The Food and Drug Administration recently unveiled significant changes to nutritional labels. After a hard-fought battle, the new labels will give consumers greater insight into how much added sugar is hidden in the food we eat. Calories will be displayed more prominently and serving sizes will better reflect actual portion sizes. Public health advocates, consumer groups and the FDA have touted these new requirements as essential to combating America’s obesity epidemic.
The only problem is that these new-and-improved labels may not help those who need nutritional information the most.
To grasp the details on the back of a bag of chips or a can of soda, a consumer needs to understand grams and complicated ingredient names, calculate how many servings the item contains, and put everything together in the broader context of the amount he or she consumes each day. These calculations require English and math skills, time and motivation.
It should come as no surprise, then, that consumers who are already more informed about the connection between diet and health are more likely to take advantage of information presented on nutritional labels, or that people who already eat healthfully tend to use labels more than others. Research reveals that factors such as income, gender, age and race also influence label use.
A study published in 2010, for instance, showed that about 65% of whites report using labels, compared with 41% of Mexican Americans and 55% of blacks. The same study found that about half of low-income respondents report using labels, compared with 70% of high-income people.
The same patterns hold for calorie counts at restaurants. Much of the research on this subject comes out of New York City, the first jurisdiction to require large chains to post calories on menus and menu boards in an effort to steer consumers toward healthier choices.
Even though New Yorkers notice and favor menu labeling, only wealthier patrons seem to actually use the information. For example, menu labeling reduced the calories purchased at Starbucks, but not at McDonald’s, Burger King, Wendy’s and KFC. (Starbucks attracts a more educated, more affluent clientele than fast-food establishments.)

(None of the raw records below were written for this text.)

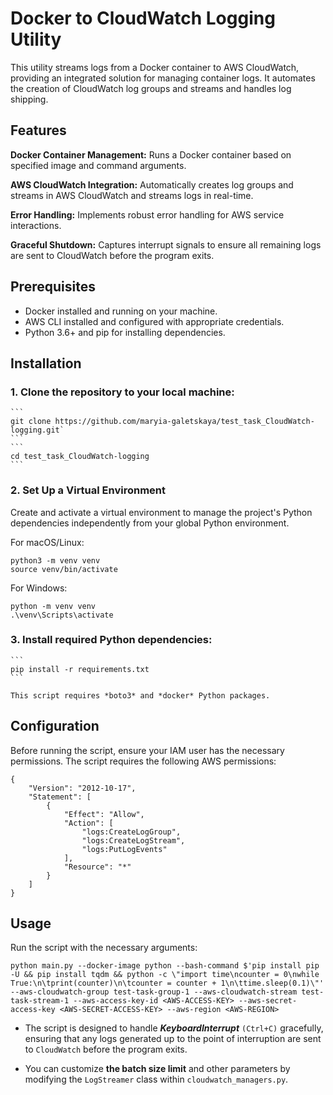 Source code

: # Docker to CloudWatch Logging Utility

This utility streams logs from a Docker container to AWS CloudWatch, providing an integrated solution for managing container logs. It automates the creation of CloudWatch log groups and streams and handles log shipping.


## Features

**Docker Container Management:** Runs a Docker container based on specified image and command arguments.

**AWS CloudWatch Integration:** Automatically creates log groups and streams in AWS CloudWatch and streams logs in real-time.

**Error Handling:** Implements robust error handling for AWS service interactions.

**Graceful Shutdown:** Captures interrupt signals to ensure all remaining logs are sent to CloudWatch before the program exits.



## Prerequisites
- Docker installed and running on your machine.
- AWS CLI installed and configured with appropriate credentials.
- Python 3.6+ and pip for installing dependencies.


## Installation

### 1. Clone the repository to your local machine:

    ```
    git clone https://github.com/maryia-galetskaya/test_task_CloudWatch-logging.git`
    ```
    ```
    cd test_task_CloudWatch-logging
    ```

### 2. Set Up a Virtual Environment
Create and activate a virtual environment to manage the project's Python dependencies independently from your global Python environment.

For macOS/Linux:
```
python3 -m venv venv
source venv/bin/activate
```

For Windows:
```
python -m venv venv
.\venv\Scripts\activate
```

### 3. Install required Python dependencies:

    ```
    pip install -r requirements.txt
    ```

    This script requires *boto3* and *docker* Python packages.

## Configuration

Before running the script, ensure your IAM user has the necessary permissions. The script requires the following AWS permissions:

```
{
    "Version": "2012-10-17",
    "Statement": [
        {
            "Effect": "Allow",
            "Action": [
                "logs:CreateLogGroup",
                "logs:CreateLogStream",
                "logs:PutLogEvents"
            ],
            "Resource": "*"
        }
    ]
}
```

## Usage

Run the script with the necessary arguments:

```
python main.py --docker-image python --bash-command $'pip install pip -U && pip install tqdm && python -c \"import time\ncounter = 0\nwhile True:\n\tprint(counter)\n\tcounter = counter + 1\n\ttime.sleep(0.1)\"' --aws-cloudwatch-group test-task-group-1 --aws-cloudwatch-stream test-task-stream-1 --aws-access-key-id <AWS-ACCESS-KEY> --aws-secret-access-key <AWS-SECRET-ACCESS-KEY> --aws-region <AWS-REGION>

```




- The script is designed to handle __*KeyboardInterrupt*__ `(Ctrl+C)` gracefully, ensuring that any logs generated up to the point of interruption are sent to `CloudWatch` before the program exits.

- You can customize **the batch size limit** and other parameters by modifying the `LogStreamer` class within `cloudwatch_managers.py`.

Similar patterns were found in Philadelphia, where menu labeling does not seem to have altered purchasing behavior among black, high school-educated fast food customers.

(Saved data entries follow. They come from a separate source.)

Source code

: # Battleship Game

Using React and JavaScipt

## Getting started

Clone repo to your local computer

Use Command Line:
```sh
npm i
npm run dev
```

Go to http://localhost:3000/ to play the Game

Thanks to the Nutrition Labeling and Education Act, we’ve had nutritional labels in this country since the early 1990s. Yet over two decades, research shows a widening nutritional quality gap between the diets of college-educated Americans and those of people with a high school diploma. The gap in obesity rates between minority communities and whites has also widened. There’s no reason to think the FDA’s new labels will improve the situation.
This is not to say that lack of information — or lack of ability to process information — is wholly responsible for poor diets. The link between nutrition and health is much more complex. Other factors play a role, including access to healthy foods, and influence from peers. Still, information matters. And while labels make information available for everybody, they apparently translate into healthier eating only for those who are best equipped to pay attention to the information and are motivated to act on it.
The answer isn’t to scrap transparency measures, but to improve them.
Public health advocates in Britain have recommended revising nutritional labels to include exercise equivalents. By switching to a more comprehensible metric — from calories to minutes spent exercising — they believe the information provided can be translated more easily into action.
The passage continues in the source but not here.